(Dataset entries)
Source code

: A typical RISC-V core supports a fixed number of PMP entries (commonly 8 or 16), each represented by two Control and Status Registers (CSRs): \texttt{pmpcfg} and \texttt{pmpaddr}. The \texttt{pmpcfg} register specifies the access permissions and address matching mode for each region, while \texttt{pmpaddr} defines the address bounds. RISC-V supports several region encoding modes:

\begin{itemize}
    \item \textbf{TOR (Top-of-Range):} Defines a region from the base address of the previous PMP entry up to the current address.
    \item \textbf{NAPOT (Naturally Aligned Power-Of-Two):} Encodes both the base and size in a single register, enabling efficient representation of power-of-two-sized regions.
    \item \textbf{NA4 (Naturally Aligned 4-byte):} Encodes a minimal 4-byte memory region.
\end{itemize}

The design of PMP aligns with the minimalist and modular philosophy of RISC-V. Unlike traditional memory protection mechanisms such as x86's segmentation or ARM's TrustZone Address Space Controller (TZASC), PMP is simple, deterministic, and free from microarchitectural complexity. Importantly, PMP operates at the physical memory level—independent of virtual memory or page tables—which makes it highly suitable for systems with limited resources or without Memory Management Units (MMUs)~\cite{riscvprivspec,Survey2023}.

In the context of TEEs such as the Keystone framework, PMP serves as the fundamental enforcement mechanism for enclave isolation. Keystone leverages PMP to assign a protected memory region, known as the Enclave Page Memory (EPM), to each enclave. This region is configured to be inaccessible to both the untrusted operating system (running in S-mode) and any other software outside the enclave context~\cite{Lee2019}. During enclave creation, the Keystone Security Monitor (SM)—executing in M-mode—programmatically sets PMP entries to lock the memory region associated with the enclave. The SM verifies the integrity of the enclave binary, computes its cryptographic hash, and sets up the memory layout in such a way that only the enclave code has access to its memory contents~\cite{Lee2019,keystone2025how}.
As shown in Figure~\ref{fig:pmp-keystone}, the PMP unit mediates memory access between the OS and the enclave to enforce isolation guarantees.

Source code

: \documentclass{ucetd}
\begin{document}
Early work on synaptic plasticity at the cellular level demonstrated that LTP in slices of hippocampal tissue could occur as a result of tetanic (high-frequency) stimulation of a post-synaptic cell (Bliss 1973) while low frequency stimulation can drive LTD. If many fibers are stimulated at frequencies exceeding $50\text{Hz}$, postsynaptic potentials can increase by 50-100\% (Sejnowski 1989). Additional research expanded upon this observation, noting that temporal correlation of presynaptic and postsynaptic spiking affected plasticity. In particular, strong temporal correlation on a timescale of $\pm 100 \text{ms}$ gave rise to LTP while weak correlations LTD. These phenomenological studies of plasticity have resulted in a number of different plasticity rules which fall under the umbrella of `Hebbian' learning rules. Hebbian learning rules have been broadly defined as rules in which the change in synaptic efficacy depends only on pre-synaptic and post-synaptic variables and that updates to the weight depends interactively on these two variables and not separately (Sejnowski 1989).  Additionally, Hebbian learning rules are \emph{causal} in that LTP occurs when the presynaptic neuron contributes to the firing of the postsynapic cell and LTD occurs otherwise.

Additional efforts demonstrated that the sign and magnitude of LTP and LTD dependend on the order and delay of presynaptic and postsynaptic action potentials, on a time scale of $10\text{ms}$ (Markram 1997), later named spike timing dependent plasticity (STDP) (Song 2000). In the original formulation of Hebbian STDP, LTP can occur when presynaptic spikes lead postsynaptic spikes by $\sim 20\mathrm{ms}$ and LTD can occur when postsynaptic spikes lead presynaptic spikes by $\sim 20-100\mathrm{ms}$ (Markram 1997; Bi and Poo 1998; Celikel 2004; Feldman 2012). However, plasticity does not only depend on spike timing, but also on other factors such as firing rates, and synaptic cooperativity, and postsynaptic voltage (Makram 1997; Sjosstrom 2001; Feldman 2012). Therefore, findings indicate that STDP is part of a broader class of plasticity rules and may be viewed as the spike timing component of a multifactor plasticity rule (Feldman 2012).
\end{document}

__Activity__.
Nothing in the data may be left out; copy every line exactly.

__The answer__.
Source code

: A typical RISC-V core supports a fixed number of PMP entries (commonly 8 or 16), each represented by two Control and Status Registers (CSRs): \texttt{pmpcfg} and \texttt{pmpaddr}. The \texttt{pmpcfg} register specifies the access permissions and address matching mode for each region, while \texttt{pmpaddr} defines the address bounds. RISC-V supports several region encoding modes:

\begin{itemize}
    \item \textbf{TOR (Top-of-Range):} Defines a region from the base address of the previous PMP entry up to the current address.
    \item \textbf{NAPOT (Naturally Aligned Power-Of-Two):} Encodes both the base and size in a single register, enabling efficient representation of power-of-two-sized regions.
    \item \textbf{NA4 (Naturally Aligned 4-byte):} Encodes a minimal 4-byte memory region.
\end{itemize}

The design of PMP aligns with the minimalist and modular philosophy of RISC-V. Unlike traditional memory protection mechanisms such as x86's segmentation or ARM's TrustZone Address Space Controller (TZASC), PMP is simple, deterministic, and free from microarchitectural complexity. Importantly, PMP operates at the physical memory level—independent of virtual memory or page tables—which makes it highly suitable for systems with limited resources or without Memory Management Units (MMUs)~\cite{riscvprivspec,Survey2023}.

In the context of TEEs such as the Keystone framework, PMP serves as the fundamental enforcement mechanism for enclave isolation. Keystone leverages PMP to assign a protected memory region, known as the Enclave Page Memory (EPM), to each enclave. This region is configured to be inaccessible to both the untrusted operating system (running in S-mode) and any other software outside the enclave context~\cite{Lee2019}. During enclave creation, the Keystone Security Monitor (SM)—executing in M-mode—programmatically sets PMP entries to lock the memory region associated with the enclave. The SM verifies the integrity of the enclave binary, computes its cryptographic hash, and sets up the memory layout in such a way that only the enclave code has access to its memory contents~\cite{Lee2019,keystone2025how}.
As shown in Figure~\ref{fig:pmp-keystone}, the PMP unit mediates memory access between the OS and the enclave to enforce isolation guarantees.

Source code

: \documentclass{ucetd}
\begin{document}
Early work on synaptic plasticity at the cellular level demonstrated that LTP in slices of hippocampal tissue could occur as a result of tetanic (high-frequency) stimulation of a post-synaptic cell (Bliss 1973) while low frequency stimulation can drive LTD. If many fibers are stimulated at frequencies exceeding $50\text{Hz}$, postsynaptic potentials can increase by 50-100\% (Sejnowski 1989). Additional research expanded upon this observation, noting that temporal correlation of presynaptic and postsynaptic spiking affected plasticity. In particular, strong temporal correlation on a timescale of $\pm 100 \text{ms}$ gave rise to LTP while weak correlations LTD. These phenomenological studies of plasticity have resulted in a number of different plasticity rules which fall under the umbrella of `Hebbian' learning rules. Hebbian learning rules have been broadly defined as rules in which the change in synaptic efficacy depends only on pre-synaptic and post-synaptic variables and that updates to the weight depends interactively on these two variables and not separately (Sejnowski 1989).  Additionally, Hebbian learning rules are \emph{causal} in that LTP occurs when the presynaptic neuron contributes to the firing of the postsynapic cell and LTD occurs otherwise.

Additional efforts demonstrated that the sign and magnitude of LTP and LTD dependend on the order and delay of presynaptic and postsynaptic action potentials, on a time scale of $10\text{ms}$ (Markram 1997), later named spike timing dependent plasticity (STDP) (Song 2000). In the original formulation of Hebbian STDP, LTP can occur when presynaptic spikes lead postsynaptic spikes by $\sim 20\mathrm{ms}$ and LTD can occur when postsynaptic spikes lead presynaptic spikes by $\sim 20-100\mathrm{ms}$ (Markram 1997; Bi and Poo 1998; Celikel 2004; Feldman 2012). However, plasticity does not only depend on spike timing, but also on other factors such as firing rates, and synaptic cooperativity, and postsynaptic voltage (Makram 1997; Sjosstrom 2001; Feldman 2012). Therefore, findings indicate that STDP is part of a broader class of plasticity rules and may be viewed as the spike timing component of a multifactor plasticity rule (Feldman 2012).
\end{document}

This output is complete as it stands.